■ EXERCISE INSTRUCTIONS: Beginning at the first line of the material, output each line exactly until you reach and include the line containing "### Clicker #2". Leave every picture out.

** Opening DATASET CONTENT block **

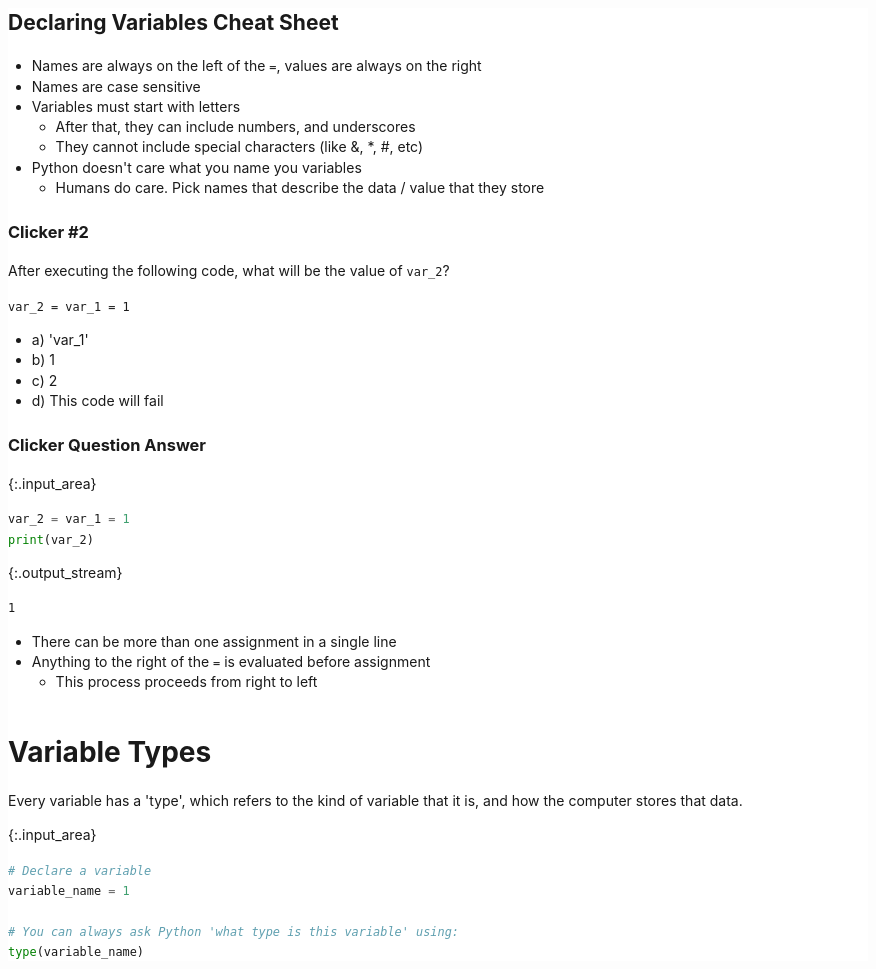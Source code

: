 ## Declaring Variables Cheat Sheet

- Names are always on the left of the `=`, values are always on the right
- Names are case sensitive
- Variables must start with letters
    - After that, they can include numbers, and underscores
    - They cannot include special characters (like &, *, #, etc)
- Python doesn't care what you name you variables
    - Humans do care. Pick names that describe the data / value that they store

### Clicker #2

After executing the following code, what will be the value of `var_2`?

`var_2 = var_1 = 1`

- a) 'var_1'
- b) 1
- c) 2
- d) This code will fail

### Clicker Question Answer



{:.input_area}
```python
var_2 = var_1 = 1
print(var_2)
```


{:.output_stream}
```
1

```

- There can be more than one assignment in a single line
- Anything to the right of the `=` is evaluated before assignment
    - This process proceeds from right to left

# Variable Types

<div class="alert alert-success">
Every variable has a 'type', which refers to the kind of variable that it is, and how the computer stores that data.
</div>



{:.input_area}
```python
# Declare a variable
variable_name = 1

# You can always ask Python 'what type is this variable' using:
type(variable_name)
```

** Closing DATASET CONTENT block **

■ ANSWER TO THE PROBLEM:
Source code

: ## Declaring Variables Cheat Sheet

- Names are always on the left of the `=`, values are always on the right
- Names are case sensitive
- Variables must start with letters
    - After that, they can include numbers, and underscores
    - They cannot include special characters (like &, *, #, etc)
- Python doesn't care what you name you variables
    - Humans do care. Pick names that describe the data / value that they store

### Clicker #2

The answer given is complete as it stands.